-- DATA EXTRACT follows --
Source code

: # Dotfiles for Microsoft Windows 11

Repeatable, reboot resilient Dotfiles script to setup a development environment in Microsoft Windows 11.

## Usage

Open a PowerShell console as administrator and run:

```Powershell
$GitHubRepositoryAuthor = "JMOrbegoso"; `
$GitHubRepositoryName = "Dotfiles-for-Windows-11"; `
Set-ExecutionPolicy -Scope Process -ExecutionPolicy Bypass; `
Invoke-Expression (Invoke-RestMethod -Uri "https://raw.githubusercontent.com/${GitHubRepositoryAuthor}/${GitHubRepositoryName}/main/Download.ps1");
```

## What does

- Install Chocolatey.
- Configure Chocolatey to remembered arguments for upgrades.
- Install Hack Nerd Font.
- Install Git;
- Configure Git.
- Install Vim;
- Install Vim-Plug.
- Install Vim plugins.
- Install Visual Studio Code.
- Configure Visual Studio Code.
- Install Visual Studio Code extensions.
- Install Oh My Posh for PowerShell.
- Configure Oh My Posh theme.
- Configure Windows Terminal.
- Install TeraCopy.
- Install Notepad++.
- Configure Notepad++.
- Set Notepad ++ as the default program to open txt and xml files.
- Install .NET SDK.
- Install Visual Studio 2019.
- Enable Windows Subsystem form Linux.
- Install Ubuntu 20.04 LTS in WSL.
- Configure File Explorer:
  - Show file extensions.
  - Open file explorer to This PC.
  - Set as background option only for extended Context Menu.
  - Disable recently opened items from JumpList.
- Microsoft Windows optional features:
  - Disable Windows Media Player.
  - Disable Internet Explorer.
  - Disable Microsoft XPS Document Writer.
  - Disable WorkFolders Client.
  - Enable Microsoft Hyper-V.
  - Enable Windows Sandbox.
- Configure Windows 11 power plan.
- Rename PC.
-- DATA EXTRACT concluded --
-- DATA EXTRACT follows --
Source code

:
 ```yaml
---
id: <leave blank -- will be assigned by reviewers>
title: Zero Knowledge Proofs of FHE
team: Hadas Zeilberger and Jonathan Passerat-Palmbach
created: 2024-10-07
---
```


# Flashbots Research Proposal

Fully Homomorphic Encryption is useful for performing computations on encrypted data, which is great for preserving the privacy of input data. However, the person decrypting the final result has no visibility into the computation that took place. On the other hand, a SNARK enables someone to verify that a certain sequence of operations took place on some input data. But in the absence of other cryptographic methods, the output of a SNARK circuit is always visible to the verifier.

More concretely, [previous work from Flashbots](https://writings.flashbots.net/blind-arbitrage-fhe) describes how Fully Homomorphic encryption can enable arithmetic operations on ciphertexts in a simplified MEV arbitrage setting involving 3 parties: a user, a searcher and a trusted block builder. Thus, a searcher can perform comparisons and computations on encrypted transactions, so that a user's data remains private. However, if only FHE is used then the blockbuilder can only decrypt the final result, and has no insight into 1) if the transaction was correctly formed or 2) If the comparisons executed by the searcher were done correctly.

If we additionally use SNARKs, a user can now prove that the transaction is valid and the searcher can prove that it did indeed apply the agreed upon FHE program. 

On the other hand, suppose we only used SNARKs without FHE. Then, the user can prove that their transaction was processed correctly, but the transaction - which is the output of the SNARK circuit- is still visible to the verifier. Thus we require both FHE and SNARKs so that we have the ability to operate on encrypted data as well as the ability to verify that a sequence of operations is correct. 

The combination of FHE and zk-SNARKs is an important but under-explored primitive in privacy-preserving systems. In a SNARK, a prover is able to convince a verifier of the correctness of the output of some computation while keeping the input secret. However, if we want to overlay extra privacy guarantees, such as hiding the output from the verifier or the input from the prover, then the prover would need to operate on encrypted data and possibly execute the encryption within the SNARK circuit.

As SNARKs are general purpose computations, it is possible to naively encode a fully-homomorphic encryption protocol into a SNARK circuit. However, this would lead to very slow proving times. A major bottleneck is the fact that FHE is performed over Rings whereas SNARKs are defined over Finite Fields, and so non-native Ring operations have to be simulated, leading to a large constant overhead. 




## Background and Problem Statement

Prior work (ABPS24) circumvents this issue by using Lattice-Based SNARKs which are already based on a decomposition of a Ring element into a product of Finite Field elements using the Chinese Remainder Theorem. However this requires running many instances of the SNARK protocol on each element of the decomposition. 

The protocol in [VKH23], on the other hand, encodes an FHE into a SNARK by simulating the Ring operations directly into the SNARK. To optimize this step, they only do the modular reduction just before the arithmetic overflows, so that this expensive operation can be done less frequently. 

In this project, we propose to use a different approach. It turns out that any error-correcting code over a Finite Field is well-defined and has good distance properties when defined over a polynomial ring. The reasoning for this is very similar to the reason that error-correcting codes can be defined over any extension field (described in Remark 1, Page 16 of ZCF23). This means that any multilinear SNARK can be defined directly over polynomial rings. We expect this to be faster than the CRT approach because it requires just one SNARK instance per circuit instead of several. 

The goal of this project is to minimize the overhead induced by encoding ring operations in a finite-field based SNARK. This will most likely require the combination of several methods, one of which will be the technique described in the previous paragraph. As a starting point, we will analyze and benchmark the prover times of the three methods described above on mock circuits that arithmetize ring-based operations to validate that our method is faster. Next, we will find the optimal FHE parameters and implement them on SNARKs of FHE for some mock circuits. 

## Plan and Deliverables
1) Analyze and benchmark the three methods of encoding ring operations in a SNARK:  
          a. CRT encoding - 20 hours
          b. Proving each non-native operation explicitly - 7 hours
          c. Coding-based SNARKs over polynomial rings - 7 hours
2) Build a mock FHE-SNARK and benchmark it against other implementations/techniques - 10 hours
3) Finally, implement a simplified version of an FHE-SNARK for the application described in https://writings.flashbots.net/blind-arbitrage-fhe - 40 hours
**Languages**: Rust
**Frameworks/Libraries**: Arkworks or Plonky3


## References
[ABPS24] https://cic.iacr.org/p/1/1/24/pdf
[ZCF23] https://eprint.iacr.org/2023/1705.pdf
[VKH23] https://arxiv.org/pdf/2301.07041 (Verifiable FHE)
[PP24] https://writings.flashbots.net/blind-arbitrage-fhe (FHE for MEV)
-- DATA EXTRACT concluded --
» **TASK GOAL**: Look through the data and gather every line with the string "writings" in it.

» **WRITTEN SOLUTION**:
More concretely, [previous work from Flashbots](https://writings.flashbots.net/blind-arbitrage-fhe) describes how Fully Homomorphic encryption can enable arithmetic operations on ciphertexts in a simplified MEV arbitrage setting involving 3 parties: a user, a searcher and a trusted block builder. Thus, a searcher can perform comparisons and computations on encrypted transactions, so that a user's data remains private. However, if only FHE is used then the blockbuilder can only decrypt the final result, and has no insight into 1) if the transaction was correctly formed or 2) If the comparisons executed by the searcher were done correctly.
3) Finally, implement a simplified version of an FHE-SNARK for the application described in https://writings.flashbots.net/blind-arbitrage-fhe - 40 hours
[PP24] https://writings.flashbots.net/blind-arbitrage-fhe (FHE for MEV)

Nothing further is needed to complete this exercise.